Think again. Last year, exactly nothing was done about this except for the relatively small portion of TRSL that constitutes coverage of university instructors, where beginning July 1 new hires go into a cash balance program (already some higher education employees can participate in a related defined contribution program). This only prevents future hires from adding to the UAL and does not address the current crisis.

And this small change is being fought tooth-and-nail by the usual suspects part of or allied with the educrat empire in a series of rearguard lawsuits. Any change is something the systems like TRSL resist because it reduces the amount of money coming into them. To bureaucrats, money means power, their lifeblood, and they will not cooperate in draining it.

Last year, the broader coverage of elementary and secondary teachers did not have any reforms addressed to it because reform also was on the menu for pedagogical aspects of their jobs, and reformers did not want to have too many changes going on at once. But the tremendous resistance to reform – when you add up the number of warm bodies on the state payroll and on local governments’ like those covered under TRSL it approaches 150,000, and some of their family members vote, too – given the large constituency out there, the UAL problem almost has assumed third-rail-of-politics status. The rearguard actions, while likely ultimately futile, still serve to discourage further the boldness needed to tackle the issue.
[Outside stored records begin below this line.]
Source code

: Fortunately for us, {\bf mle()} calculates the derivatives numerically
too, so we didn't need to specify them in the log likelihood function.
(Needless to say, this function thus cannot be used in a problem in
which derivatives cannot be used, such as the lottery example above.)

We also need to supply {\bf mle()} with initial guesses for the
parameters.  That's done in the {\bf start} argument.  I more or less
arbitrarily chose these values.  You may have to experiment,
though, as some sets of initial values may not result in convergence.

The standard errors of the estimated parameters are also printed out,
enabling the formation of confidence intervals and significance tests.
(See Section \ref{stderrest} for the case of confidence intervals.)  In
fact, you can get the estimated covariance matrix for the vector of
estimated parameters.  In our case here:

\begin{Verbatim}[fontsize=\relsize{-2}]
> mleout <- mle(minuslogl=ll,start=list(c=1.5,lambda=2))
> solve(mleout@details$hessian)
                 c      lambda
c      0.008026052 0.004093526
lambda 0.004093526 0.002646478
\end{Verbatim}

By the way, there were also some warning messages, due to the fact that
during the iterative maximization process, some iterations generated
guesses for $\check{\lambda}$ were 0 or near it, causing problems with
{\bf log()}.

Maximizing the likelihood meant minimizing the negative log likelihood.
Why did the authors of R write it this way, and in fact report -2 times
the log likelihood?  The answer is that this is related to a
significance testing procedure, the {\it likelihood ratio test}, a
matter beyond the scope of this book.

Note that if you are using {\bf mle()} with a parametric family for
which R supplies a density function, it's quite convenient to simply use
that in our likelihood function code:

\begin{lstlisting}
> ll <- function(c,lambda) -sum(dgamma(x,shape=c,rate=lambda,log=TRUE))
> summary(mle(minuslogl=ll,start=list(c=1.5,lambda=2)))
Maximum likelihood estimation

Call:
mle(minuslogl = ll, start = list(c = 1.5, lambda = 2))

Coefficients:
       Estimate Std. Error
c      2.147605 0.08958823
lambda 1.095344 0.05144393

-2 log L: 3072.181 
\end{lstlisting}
As previously noted, state Sen. Elbert Guillory has made known his intent to file legislation to tackle the UAL problem in part, and this time it includes TRSL. A change to reduce the final defined benefit computation to a five-year rather than three-year average probably would only marginally reduce forecasted outlays – and would be fought vigorously by special interests if this past year’s attempt to do the same indicates anything. Increasing the contribution rate three percent and pledging roughly three-quarters of that to decreasing the UAL, but, given the roughly 48,500 teachers active in the system who make about $49,000 a year, and the roughly 13,000 university faculty members who average about $55,000 a year in salary (these latter are rough estimates given the data and include the small fraction in the defined contribution program called the Optional Retirement Program) this would funnel only about $69 million annually – or hardly more than one-tenth of the necessary amount – towards funding the TRSL UAL.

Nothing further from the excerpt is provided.